Nampt^{−rod/−rod} mice exhibit severe retinal degeneration. (A) Rod-specific deletion of Nampt caused significant reduction in Nampt mRNA expression from rod-enriched retinal isolates (n=7 isolates/group; Mann-Whitney U test). (B) Nampt^{−rod/−rod} retinas had lower NAD⁺ levels than those from Nampt^F/F mice (n=5–8 retinas/group; 2-tailed, unpaired t-test). (C) Rod-enriched retinal isolates from Nampt^{−rod/−rod} mice had lower NAD⁺ levels than those from Nampt^F/F retinas (n=9–10 pooled samples/group; 1-tailed, unpaired t-test). (D) Representative fundus images from Nampt^{−rod/−rod} mice demonstrated severe signs of retinal degeneration including vascular attenuation and optic nerve atrophy. (E) Representative retinal sections from Nampt^{−rod/−rod} mice at 6 weeks stained with hematoxylin & eosin showed significantly reduced outer nuclear layer thickness (see arrows) with secondary retinal degeneration. (F–H) Nampt^{−rod/−rod} mice exhibited impaired retinal function on ERG (n=5 Nampt^F/F mice/10 Nampt^{−rod/−rod} mice; 2-way mixed ANOVA with Bonferroni post-hoc test), and reduced photopic visual acuity (I; n=5–6 mice/group; 2-tailed, unpaired t-test). Graphs depict mean + S.E.M. (A–C, I) or mean ± S.E.M. (F–H) (* p < .05; ** p < .01; *** p < .001; # p < .0001).
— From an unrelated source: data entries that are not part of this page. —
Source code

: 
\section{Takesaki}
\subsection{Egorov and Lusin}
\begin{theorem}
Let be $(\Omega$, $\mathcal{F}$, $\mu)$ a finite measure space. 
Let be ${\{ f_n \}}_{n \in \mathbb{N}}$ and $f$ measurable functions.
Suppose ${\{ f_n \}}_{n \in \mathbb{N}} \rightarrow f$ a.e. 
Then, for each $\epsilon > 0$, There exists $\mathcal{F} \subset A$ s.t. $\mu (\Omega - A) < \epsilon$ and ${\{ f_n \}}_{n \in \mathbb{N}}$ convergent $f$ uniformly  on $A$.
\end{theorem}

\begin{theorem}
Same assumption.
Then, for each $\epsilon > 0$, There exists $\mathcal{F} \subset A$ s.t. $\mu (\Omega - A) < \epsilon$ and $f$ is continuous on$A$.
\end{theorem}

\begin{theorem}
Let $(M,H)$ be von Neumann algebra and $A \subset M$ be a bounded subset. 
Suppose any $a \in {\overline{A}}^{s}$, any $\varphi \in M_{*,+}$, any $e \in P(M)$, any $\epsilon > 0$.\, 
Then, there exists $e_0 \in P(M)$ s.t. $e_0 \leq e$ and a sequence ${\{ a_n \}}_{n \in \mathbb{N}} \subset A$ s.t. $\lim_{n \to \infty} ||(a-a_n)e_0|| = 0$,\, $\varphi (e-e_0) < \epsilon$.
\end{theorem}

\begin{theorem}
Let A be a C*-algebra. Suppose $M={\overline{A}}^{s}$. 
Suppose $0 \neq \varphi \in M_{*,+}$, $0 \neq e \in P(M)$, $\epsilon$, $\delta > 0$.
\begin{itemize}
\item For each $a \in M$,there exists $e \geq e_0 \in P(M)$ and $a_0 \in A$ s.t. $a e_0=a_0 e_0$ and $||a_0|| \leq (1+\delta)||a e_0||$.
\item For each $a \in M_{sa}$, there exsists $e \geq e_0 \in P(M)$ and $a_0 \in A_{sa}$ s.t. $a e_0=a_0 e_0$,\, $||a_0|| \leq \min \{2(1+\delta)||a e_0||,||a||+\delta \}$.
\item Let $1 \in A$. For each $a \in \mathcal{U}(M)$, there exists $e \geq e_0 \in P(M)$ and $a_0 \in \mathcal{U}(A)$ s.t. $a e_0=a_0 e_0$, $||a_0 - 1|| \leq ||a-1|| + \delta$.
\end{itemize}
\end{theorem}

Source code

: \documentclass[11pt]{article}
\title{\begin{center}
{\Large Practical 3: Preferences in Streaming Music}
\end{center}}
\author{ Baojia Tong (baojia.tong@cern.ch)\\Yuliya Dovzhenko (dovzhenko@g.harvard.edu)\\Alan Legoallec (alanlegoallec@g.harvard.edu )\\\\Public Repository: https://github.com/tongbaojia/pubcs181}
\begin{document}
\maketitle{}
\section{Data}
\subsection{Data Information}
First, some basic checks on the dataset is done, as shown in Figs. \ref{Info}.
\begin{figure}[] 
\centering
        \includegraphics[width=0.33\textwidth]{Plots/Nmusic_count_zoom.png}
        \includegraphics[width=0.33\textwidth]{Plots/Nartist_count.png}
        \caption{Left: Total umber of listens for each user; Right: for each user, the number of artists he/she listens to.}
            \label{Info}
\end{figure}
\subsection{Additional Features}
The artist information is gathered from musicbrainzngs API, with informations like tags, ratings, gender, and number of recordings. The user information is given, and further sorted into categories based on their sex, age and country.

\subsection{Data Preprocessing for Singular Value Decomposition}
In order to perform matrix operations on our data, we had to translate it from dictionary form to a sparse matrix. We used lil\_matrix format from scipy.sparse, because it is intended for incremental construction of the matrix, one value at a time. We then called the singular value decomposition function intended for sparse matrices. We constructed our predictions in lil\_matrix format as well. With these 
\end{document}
NAMPT inhibition causes metabolic dysfunction and photoreceptor death. (A–B) NAMPT inhibition with 20 μM FK866 caused loss of reductive capacity in 661W cone photoreceptor-like cells by 24 hours and 48 hours (n=15/group from three independent experiments; 1-way ANOVA with Tukey post-hoc test). (C–D) This metabolic dysfunction caused cell death by 48 hours (n=14/group from three independent experiments; 1-way ANOVA with Tukey post-hoc test). The effects of NAMPT inhibition were rescued with 100 μM NMN (A–B, D). (E) NAMPT inhibition with 20 μM FK866 led to a significant reduction in total NAD⁺ in photoreceptor cells by 6 hours, which was restored to near-normal levels with 100 μM NMN (n=3/group; 1-way ANOVA with Tukey post-hoc test). (F) 24 hours of 20 μM FK866 treatment led to undetectable levels of NAD⁺ (N.D. = not detected), which once again was restored with 100 μM NMN (n=5–7/group). (G) NAMPT inhibition also caused ATP depletion but in a delayed time frame relative to NAD⁺ depletion (n=4/group). (H–I) FK866-treated photoreceptor cells had reduced oxygen consumption rate (OCR) and extracellular acidification rate (ECAR) at baseline, impaired ECAR acceleration after oligomycin treatment, and impaired OCR acceleration after FCCP treatment (n=15–16/group from representative experiment; 2-way mixed ANOVA with Bonferroni post-hoc test). 100 μM NMN restored normal metabolic responses (H–I). (J) NAD⁺-dependent isocitrate dehydrogenase (NAD-IDH/IDH3) activity was reduced in rods isolated from Nampt^{−rod/−rod} mice compared to those isolated from Nampt^F/F mice, even when sufficient NAD⁺ was added to the reaction mixture (n=6/group from three independent experiments; 2-tailed, unpaired t-test) and despite similar Idh3a expression levels (K; n=11–13/group from three independent experiments; 2-tailed, unpaired t-test). (L–M) The activities of other NAD⁺-dependent enzymes alpha-ketoglutarate dehydrogenase (AGDH; n=5/group from three independent experiments; Mann-Whitney U test) and malate dehydrogenase (MDH; n=7/group from three independent experiments; 2-tailed, unpaired t-test) in rods from Nampt^{−rod/−rod} mice were restored with exogenous NAD⁺. Graphs depict mean + S.E.M. (A–F, J–M) or mean ± S.E.M. (G–I) (* p < .05; ** p < .01; *** p < .001; # p < .0001; red: vehicle versus FK; blue: FK versus FK+NMN).